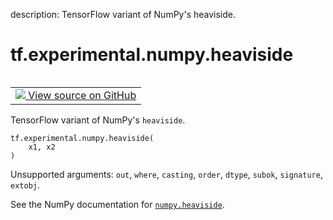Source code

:description: TensorFlow variant of NumPy's heaviside.

<div itemscope itemtype="http://developers.google.com/ReferenceObject">
<meta itemprop="name" content="tf.experimental.numpy.heaviside" />
<meta itemprop="path" content="Stable" />
</div>

# tf.experimental.numpy.heaviside

<!-- Insert buttons and diff -->

<table class="tfo-notebook-buttons tfo-api nocontent" align="left">
<td>
  <a target="_blank" href="https://github.com/tensorflow/tensorflow/blob/r2.4/tensorflow/python/ops/numpy_ops/np_math_ops.py#L368-L379">
    <img src="https://www.tensorflow.org/images/GitHub-Mark-32px.png" />
    View source on GitHub
  </a>
</td>
</table>



TensorFlow variant of NumPy's `heaviside`.

<pre class="devsite-click-to-copy prettyprint lang-py tfo-signature-link">
<code>tf.experimental.numpy.heaviside(
    x1, x2
)
</code></pre>



<!-- Placeholder for "Used in" -->

Unsupported arguments: `out`, `where`, `casting`, `order`, `dtype`, `subok`, `signature`, `extobj`.

See the NumPy documentation for [`numpy.heaviside`](https://numpy.org/doc/1.16/reference/generated/numpy.heaviside.html).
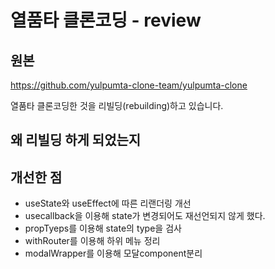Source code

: # 열품타 클론코딩 - review

## 원본

https://github.com/yulpumta-clone-team/yulpumta-clone

열품타 클론코딩한 것을 리빌딩(rebuilding)하고 있습니다.

## 왜 리빌딩 하게 되었는지

## 개선한 점

- useState와 useEffect에 따른 리랜더링 개선
- usecallback을 이용해 state가 변경되어도 재선언되지 않게 했다.
- propTyeps를 이용해 state의 type을 검사
- withRouter를 이용해 하위 메뉴 정리
- modalWrapper를 이용해 모달component분리
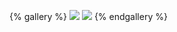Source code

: {% gallery %}
![](https://itguoke.gitee.io/pic_bed/img/xiaowu.jpg)
![](https://itguoke.gitee.io/pic_bed/%E4%B8%8B%E5%8D%88%20%E8%B6%B4%E5%9C%A8%E6%A1%8C%E5%AD%90%E7%9A%84%E5%A5%B3%E5%AD%A9%20%E5%A5%BD%E7%9C%8B%E5%8A%A8%E6%BC%AB%E6%8F%92%E7%94%BB%E4%BA%BA%E7%89%A9%E5%A3%81%E7%BA%B8.jpg)
{% endgallery %}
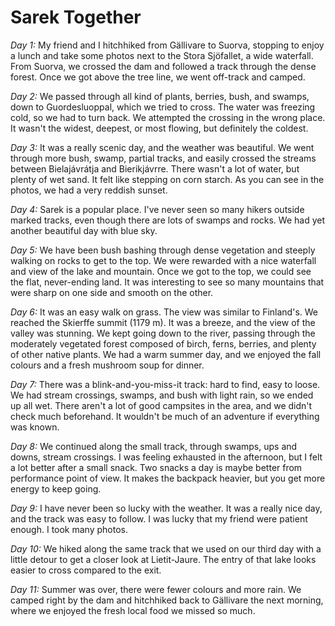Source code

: # Sarek Together

*Day 1:* My friend and I hitchhiked from Gällivare to Suorva, stopping to enjoy a lunch and take some photos next to the Stora Sjöfallet, a wide waterfall. From Suorva, we crossed the dam and followed a track through the dense forest. Once we got above the tree line, we went off-track and camped.

*Day 2:* We passed through all kind of plants, berries, bush, and swamps, down to Guordesluoppal, which we tried to cross. The water was freezing cold, so we had to turn back. We attempted the crossing in the wrong place. It wasn't the widest, deepest, or most flowing, but definitely the coldest.

*Day 3:* It was a really scenic day, and the weather was beautiful. We went through more bush, swamp, partial tracks, and easily crossed the streams between Bielajávrátja and Bierikjávrre. There wasn't a lot of water, but plenty of wet sand. It felt like stepping on corn starch. As you can see in the photos, we had a very reddish sunset.

*Day 4:* Sarek is a popular place. I've never seen so many hikers outside marked tracks, even though there are lots of swamps and rocks. We had yet another beautiful day with blue sky.

*Day 5:* We have been bush bashing through dense vegetation and steeply walking on rocks to get to the top. We were rewarded with a nice waterfall and view of the lake and mountain. Once we got to the top, we could see the flat, never-ending land. It was interesting to see so many mountains that were sharp on one side and smooth on the other.

*Day 6:* It was an easy walk on grass. The view was similar to Finland's. We reached the Skierffe summit (1179 m). It was a breeze, and the view of the valley was stunning. We kept going down to the river, passing through the moderately vegetated forest composed of birch, ferns, berries, and plenty of other native plants. We had a warm summer day, and we enjoyed the fall colours and a fresh mushroom soup for dinner.

*Day 7:* There was a blink-and-you-miss-it track: hard to find, easy to loose. We had stream crossings, swamps, and bush with light rain, so we ended up all wet. There aren't a lot of good campsites in the area, and we didn't check much beforehand. It wouldn't be much of an adventure if everything was known.

*Day 8:* We continued along the small track, through swamps, ups and downs, stream crossings. I was feeling exhausted in the afternoon, but I felt a lot better after a small snack. Two snacks a day is maybe better from performance point of view. It makes the backpack heavier, but you get more energy to keep going.

*Day 9:* I have never been so lucky with the weather. It was a really nice day, and the track was easy to follow. I was lucky that my friend were patient enough. I took many photos.

*Day 10:* We hiked along the same track that we used on our third day with a little detour to get a closer look at Lietit-Jaure. The entry of that lake looks easier to cross compared to the exit.

*Day 11:* Summer was over, there were fewer colours and more rain. We camped right by the dam and hitchhiked back to Gällivare the next morning, where we enjoyed the fresh local food we missed so much.
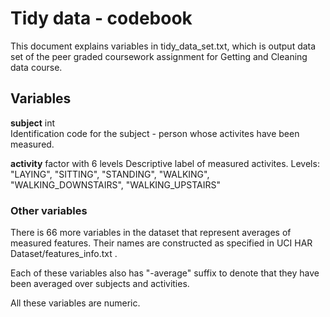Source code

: # Tidy data - codebook

This document explains variables in tidy_data_set.txt, 
which is output data set of the peer graded coursework
assignment for Getting and Cleaning data course.

## Variables

**subject**   int     
  Identification code for the subject - person whose activites
  have been measured.

**activity**  factor with 6 levels
  Descriptive label of measured activites.
  Levels: "LAYING", "SITTING", "STANDING", "WALKING",  
          "WALKING_DOWNSTAIRS", "WALKING_UPSTAIRS"

### Other variables

There is 66 more variables in the dataset that represent averages of
measured features. Their names are constructed as specified in 
UCI HAR Dataset/features_info.txt .

Each of these variables also has "-average" suffix to denote that they
have been averaged over subjects and activities.

All these variables are numeric.
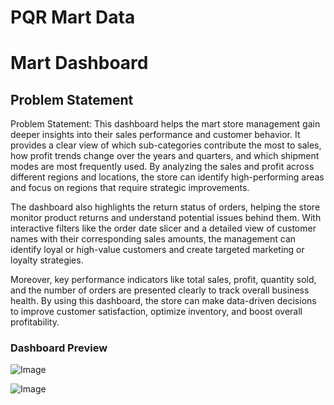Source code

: 
# PQR Mart Data 


# Mart Dashboard

## Problem Statement

Problem Statement:
This dashboard helps the mart store management gain deeper insights into their sales performance and customer behavior. It provides a clear view of which sub-categories contribute the most to sales, how profit trends change over the years and quarters, and which shipment modes are most frequently used. By analyzing the sales and profit across different regions and locations, the store can identify high-performing areas and focus on regions that require strategic improvements.

The dashboard also highlights the return status of orders, helping the store monitor product returns and understand potential issues behind them. With interactive filters like the order date slicer and a detailed view of customer names with their corresponding sales amounts, the management can identify loyal or high-value customers and create targeted marketing or loyalty strategies.

Moreover, key performance indicators like total sales, profit, quantity sold, and the number of orders are presented clearly to track overall business health. By using this dashboard, the store can make data-driven decisions to improve customer satisfaction, optimize inventory, and boost overall profitability.

### Dashboard Preview


 ![Image](https://github.com/user-attachments/assets/68fbf892-74ed-4327-872d-c1195b050890)

 
![Image](https://github.com/user-attachments/assets/68fbf892-74ed-4327-872d-c1195b050890)

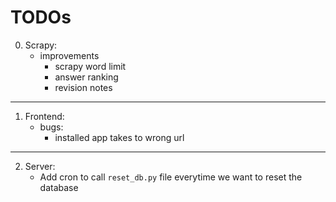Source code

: # TODOs

0. Scrapy:
    - improvements
        - scrapy word limit
        - answer ranking
        - revision notes
----------
1. Frontend:
    - bugs:
        - installed app takes to wrong url
-----------
2. Server:
    - Add cron to call `reset_db.py` file everytime we want to reset the database
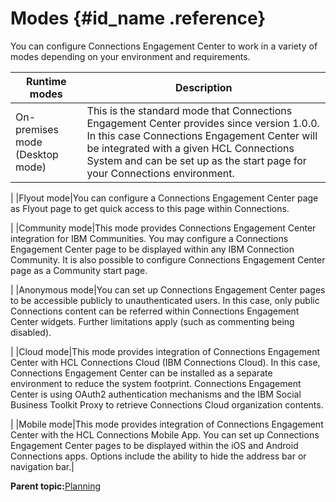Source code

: # Modes {#id_name .reference}

You can configure Connections Engagement Center to work in a variety of modes depending on your environment and requirements.

|Runtime modes|Description|
|-------------|-----------|
|On-premises mode \(Desktop mode\)|This is the standard mode that Connections Engagement Center provides since version 1.0.0. In this case Connections Engagement Center will be integrated with a given HCL Connections System and can be set up as the start page for your Connections environment.

|
|Flyout mode|You can configure a Connections Engagement Center page as Flyout page to get quick access to this page within Connections.

|
|Community mode|This mode provides Connections Engagement Center integration for IBM Communities. You may configure a Connections Engagement Center page to be displayed within any IBM Connection Community. It is also possible to configure Connections Engagement Center page as a Community start page.

|
|Anonymous mode|You can set up Connections Engagement Center pages to be accessible publicly to unauthenticated users. In this case, only public Connections content can be referred within Connections Engagement Center widgets. Further limitations apply \(such as commenting being disabled\).

|
|Cloud mode|This mode provides integration of Connections Engagement Center with HCL Connections Cloud \(IBM Connections Cloud\). In this case, Connections Engagement Center can be installed as a separate environment to reduce the system footprint. Connections Engagement Center is using OAuth2 authentication mechanisms and the IBM Social Business Toolkit Proxy to retrieve Connections Cloud organization contents.

|
|Mobile mode|This mode provides integration of Connections Engagement Center with the HCL Connections Mobile App. You can set up Connections Engagement Center pages to be displayed within the iOS and Android Connections apps. Options include the ability to hide the address bar or navigation bar.|

**Parent topic:**[Planning](../../connectors/icec/cec-inst-planning.md)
◆ ◆ ◆
-- GOAL OF THE EXERCISE --
Across the whole listing, how many lines contain the string "buttons"? Give the number and no more.

-- REPLY TO THE EXERCISE --
2